# Exercise directions
The records that follow are to be transcribed exactly.

# Information shown
···

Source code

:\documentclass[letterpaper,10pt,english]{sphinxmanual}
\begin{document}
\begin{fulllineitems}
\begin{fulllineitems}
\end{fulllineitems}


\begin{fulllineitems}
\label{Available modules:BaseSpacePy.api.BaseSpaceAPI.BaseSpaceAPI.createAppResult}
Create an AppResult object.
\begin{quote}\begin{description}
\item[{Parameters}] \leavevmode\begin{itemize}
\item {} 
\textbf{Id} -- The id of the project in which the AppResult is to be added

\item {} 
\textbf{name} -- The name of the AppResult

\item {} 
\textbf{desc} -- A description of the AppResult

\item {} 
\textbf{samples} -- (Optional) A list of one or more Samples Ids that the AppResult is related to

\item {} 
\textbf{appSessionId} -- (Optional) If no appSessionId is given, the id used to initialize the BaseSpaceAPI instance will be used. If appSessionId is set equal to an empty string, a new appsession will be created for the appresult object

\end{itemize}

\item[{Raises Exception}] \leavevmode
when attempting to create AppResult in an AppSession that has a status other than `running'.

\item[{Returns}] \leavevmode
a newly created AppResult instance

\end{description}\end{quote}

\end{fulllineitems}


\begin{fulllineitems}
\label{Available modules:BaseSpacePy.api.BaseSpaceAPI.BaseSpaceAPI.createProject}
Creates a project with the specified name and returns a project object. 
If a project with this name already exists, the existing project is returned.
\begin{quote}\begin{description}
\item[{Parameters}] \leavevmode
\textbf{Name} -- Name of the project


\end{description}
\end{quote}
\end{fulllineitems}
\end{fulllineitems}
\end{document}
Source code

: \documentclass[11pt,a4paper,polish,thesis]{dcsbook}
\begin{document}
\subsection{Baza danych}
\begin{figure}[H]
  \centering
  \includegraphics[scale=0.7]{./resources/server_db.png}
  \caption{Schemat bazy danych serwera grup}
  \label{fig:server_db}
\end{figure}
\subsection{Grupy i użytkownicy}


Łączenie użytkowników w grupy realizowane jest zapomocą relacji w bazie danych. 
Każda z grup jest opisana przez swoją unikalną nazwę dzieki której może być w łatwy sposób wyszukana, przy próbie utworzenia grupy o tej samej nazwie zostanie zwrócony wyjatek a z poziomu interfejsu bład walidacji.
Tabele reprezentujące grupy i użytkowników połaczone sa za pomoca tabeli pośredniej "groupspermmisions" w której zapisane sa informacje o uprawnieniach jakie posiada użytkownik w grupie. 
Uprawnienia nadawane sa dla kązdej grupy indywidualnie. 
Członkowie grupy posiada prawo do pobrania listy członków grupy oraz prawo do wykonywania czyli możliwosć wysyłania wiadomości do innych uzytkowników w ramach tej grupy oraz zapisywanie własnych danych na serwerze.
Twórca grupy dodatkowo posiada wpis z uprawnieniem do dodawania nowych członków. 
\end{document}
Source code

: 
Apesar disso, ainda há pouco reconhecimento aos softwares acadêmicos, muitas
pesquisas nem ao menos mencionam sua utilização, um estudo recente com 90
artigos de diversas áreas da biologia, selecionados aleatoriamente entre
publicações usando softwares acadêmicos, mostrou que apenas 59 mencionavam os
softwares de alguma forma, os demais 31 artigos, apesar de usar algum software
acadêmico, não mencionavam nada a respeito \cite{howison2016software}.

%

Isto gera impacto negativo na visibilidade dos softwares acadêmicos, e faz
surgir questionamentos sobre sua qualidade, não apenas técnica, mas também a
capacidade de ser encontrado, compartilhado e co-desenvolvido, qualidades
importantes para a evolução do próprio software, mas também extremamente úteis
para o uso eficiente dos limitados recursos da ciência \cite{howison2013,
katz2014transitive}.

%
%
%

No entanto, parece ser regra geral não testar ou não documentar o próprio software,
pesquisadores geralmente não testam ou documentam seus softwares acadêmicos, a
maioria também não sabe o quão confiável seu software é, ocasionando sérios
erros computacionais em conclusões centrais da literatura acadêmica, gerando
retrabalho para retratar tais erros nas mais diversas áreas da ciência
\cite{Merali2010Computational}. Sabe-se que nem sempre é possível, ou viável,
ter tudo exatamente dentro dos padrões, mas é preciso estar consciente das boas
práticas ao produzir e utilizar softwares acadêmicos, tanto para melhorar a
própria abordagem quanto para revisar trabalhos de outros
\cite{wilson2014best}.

···

# Response box
Source code

:\documentclass[letterpaper,10pt,english]{sphinxmanual}
\begin{document}
\begin{fulllineitems}
\begin{fulllineitems}
\end{fulllineitems}


\begin{fulllineitems}
\label{Available modules:BaseSpacePy.api.BaseSpaceAPI.BaseSpaceAPI.createAppResult}
Create an AppResult object.
\begin{quote}\begin{description}
\item[{Parameters}] \leavevmode\begin{itemize}
\item {} 
\textbf{Id} -- The id of the project in which the AppResult is to be added

\item {} 
\textbf{name} -- The name of the AppResult

\item {} 
\textbf{desc} -- A description of the AppResult

\item {} 
\textbf{samples} -- (Optional) A list of one or more Samples Ids that the AppResult is related to

\item {} 
\textbf{appSessionId} -- (Optional) If no appSessionId is given, the id used to initialize the BaseSpaceAPI instance will be used. If appSessionId is set equal to an empty string, a new appsession will be created for the appresult object

\end{itemize}

\item[{Raises Exception}] \leavevmode
when attempting to create AppResult in an AppSession that has a status other than `running'.

\item[{Returns}] \leavevmode
a newly created AppResult instance

\end{description}\end{quote}

\end{fulllineitems}


\begin{fulllineitems}
\label{Available modules:BaseSpacePy.api.BaseSpaceAPI.BaseSpaceAPI.createProject}
Creates a project with the specified name and returns a project object. 
If a project with this name already exists, the existing project is returned.
\begin{quote}\begin{description}
\item[{Parameters}] \leavevmode
\textbf{Name} -- Name of the project


\end{description}
\end{quote}
\end{fulllineitems}
\end{fulllineitems}
\end{document}
Source code

: \documentclass[11pt,a4paper,polish,thesis]{dcsbook}
\begin{document}
\subsection{Baza danych}
\begin{figure}[H]
  \centering
  \includegraphics[scale=0.7]{./resources/server_db.png}
  \caption{Schemat bazy danych serwera grup}
  \label{fig:server_db}
\end{figure}
\subsection{Grupy i użytkownicy}


Łączenie użytkowników w grupy realizowane jest zapomocą relacji w bazie danych. 
Każda z grup jest opisana przez swoją unikalną nazwę dzieki której może być w łatwy sposób wyszukana, przy próbie utworzenia grupy o tej samej nazwie zostanie zwrócony wyjatek a z poziomu interfejsu bład walidacji.
Tabele reprezentujące grupy i użytkowników połaczone sa za pomoca tabeli pośredniej "groupspermmisions" w której zapisane sa informacje o uprawnieniach jakie posiada użytkownik w grupie. 
Uprawnienia nadawane sa dla kązdej grupy indywidualnie. 
Członkowie grupy posiada prawo do pobrania listy członków grupy oraz prawo do wykonywania czyli możliwosć wysyłania wiadomości do innych uzytkowników w ramach tej grupy oraz zapisywanie własnych danych na serwerze.
Twórca grupy dodatkowo posiada wpis z uprawnieniem do dodawania nowych członków. 
\end{document}
Source code

: 
Apesar disso, ainda há pouco reconhecimento aos softwares acadêmicos, muitas
pesquisas nem ao menos mencionam sua utilização, um estudo recente com 90
artigos de diversas áreas da biologia, selecionados aleatoriamente entre
publicações usando softwares acadêmicos, mostrou que apenas 59 mencionavam os
softwares de alguma forma, os demais 31 artigos, apesar de usar algum software
acadêmico, não mencionavam nada a respeito \cite{howison2016software}.

%

Isto gera impacto negativo na visibilidade dos softwares acadêmicos, e faz
surgir questionamentos sobre sua qualidade, não apenas técnica, mas também a
capacidade de ser encontrado, compartilhado e co-desenvolvido, qualidades
importantes para a evolução do próprio software, mas também extremamente úteis
para o uso eficiente dos limitados recursos da ciência \cite{howison2013,
katz2014transitive}.

%
%
%

No entanto, parece ser regra geral não testar ou não documentar o próprio software,
pesquisadores geralmente não testam ou documentam seus softwares acadêmicos, a
maioria também não sabe o quão confiável seu software é, ocasionando sérios
erros computacionais em conclusões centrais da literatura acadêmica, gerando
retrabalho para retratar tais erros nas mais diversas áreas da ciência
\cite{Merali2010Computational}. Sabe-se que nem sempre é possível, ou viável,
ter tudo exatamente dentro dos padrões, mas é preciso estar consciente das boas
práticas ao produzir e utilizar softwares acadêmicos, tanto para melhorar a
própria abordagem quanto para revisar trabalhos de outros
\cite{wilson2014best}.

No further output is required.